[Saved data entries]
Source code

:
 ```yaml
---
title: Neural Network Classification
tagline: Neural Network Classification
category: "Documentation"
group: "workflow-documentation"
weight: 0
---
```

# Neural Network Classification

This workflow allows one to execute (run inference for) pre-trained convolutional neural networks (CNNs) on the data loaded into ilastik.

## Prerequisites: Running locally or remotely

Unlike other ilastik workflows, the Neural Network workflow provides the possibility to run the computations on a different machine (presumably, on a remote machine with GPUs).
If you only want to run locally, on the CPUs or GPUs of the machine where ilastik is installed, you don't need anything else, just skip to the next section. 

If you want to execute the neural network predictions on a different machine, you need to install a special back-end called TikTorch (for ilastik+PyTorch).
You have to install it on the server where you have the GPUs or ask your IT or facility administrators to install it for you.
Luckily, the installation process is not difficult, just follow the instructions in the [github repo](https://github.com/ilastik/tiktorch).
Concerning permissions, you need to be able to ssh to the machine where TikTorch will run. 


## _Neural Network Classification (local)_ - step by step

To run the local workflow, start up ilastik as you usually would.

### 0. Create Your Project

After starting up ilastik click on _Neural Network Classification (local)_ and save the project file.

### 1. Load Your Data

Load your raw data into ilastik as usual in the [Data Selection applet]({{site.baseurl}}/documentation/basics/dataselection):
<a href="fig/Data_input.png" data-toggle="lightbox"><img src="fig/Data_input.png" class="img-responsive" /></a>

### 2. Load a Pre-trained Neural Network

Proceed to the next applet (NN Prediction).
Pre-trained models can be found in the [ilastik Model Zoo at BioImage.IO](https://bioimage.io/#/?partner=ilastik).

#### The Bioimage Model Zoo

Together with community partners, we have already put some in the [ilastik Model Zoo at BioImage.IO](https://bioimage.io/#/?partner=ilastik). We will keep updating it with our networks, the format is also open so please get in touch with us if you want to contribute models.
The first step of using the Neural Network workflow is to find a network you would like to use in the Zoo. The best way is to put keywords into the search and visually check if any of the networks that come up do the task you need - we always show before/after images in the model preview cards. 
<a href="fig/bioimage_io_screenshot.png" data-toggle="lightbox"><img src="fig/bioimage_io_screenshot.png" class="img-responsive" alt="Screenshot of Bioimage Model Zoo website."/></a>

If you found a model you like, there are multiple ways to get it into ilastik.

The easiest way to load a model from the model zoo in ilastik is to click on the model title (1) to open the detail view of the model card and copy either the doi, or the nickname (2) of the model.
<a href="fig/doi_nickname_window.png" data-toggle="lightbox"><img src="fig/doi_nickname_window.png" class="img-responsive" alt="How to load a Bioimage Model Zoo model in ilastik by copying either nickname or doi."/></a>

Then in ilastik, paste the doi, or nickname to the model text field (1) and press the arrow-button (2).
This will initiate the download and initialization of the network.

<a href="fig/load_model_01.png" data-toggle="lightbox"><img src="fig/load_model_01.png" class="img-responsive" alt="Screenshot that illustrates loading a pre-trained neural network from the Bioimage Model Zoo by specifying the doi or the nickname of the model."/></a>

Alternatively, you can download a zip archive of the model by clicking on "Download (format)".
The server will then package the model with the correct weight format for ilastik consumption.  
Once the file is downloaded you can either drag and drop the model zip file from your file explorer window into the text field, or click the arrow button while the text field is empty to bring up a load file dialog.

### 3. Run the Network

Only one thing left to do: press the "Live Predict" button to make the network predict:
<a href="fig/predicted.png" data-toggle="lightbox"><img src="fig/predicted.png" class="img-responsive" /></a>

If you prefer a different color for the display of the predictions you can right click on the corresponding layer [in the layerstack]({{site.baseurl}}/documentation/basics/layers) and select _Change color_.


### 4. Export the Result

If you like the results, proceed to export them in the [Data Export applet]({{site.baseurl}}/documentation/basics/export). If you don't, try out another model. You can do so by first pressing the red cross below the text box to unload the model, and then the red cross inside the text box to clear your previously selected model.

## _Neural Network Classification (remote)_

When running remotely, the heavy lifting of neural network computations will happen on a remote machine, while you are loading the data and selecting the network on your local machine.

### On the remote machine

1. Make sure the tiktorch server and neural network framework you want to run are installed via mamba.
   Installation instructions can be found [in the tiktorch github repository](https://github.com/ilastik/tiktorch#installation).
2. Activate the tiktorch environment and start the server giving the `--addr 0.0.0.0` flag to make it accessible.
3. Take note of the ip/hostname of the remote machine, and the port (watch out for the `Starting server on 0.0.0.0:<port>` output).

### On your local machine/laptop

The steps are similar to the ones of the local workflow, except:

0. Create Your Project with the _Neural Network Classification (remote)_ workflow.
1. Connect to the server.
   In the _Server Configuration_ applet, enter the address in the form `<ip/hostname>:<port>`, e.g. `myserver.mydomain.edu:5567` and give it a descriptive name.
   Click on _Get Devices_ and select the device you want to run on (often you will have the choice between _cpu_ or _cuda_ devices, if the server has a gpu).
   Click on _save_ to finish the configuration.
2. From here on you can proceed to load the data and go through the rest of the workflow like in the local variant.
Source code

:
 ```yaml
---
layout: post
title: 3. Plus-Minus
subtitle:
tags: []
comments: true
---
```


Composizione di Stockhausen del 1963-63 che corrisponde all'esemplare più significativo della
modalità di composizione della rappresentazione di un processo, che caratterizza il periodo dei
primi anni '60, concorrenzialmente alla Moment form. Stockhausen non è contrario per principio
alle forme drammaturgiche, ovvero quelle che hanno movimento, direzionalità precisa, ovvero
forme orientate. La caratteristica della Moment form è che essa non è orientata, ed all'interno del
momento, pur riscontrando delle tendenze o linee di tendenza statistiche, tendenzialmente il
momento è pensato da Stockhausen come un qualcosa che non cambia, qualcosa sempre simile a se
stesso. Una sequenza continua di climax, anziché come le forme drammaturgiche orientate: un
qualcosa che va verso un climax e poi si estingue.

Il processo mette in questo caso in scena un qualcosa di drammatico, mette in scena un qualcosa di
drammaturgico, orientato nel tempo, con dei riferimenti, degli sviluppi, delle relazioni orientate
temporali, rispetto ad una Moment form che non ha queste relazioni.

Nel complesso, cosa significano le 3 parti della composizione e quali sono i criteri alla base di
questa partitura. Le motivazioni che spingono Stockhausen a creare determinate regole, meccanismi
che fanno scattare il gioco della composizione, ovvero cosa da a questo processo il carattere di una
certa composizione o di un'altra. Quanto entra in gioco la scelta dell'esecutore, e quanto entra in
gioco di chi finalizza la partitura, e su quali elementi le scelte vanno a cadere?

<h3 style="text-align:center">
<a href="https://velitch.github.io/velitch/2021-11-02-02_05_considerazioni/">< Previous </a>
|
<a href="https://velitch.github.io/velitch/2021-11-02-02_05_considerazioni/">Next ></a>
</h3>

▸ **PROBLEM DESCRIPTION**
Retype the entries above exactly, but only from the line containing "If you like" through the line containing "### On the remote machine", both included.

▸ **REPLY**
If you like the results, proceed to export them in the [Data Export applet]({{site.baseurl}}/documentation/basics/export). If you don't, try out another model. You can do so by first pressing the red cross below the text box to unload the model, and then the red cross inside the text box to clear your previously selected model.

## _Neural Network Classification (remote)_

When running remotely, the heavy lifting of neural network computations will happen on a remote machine, while you are loading the data and selecting the network on your local machine.

### On the remote machine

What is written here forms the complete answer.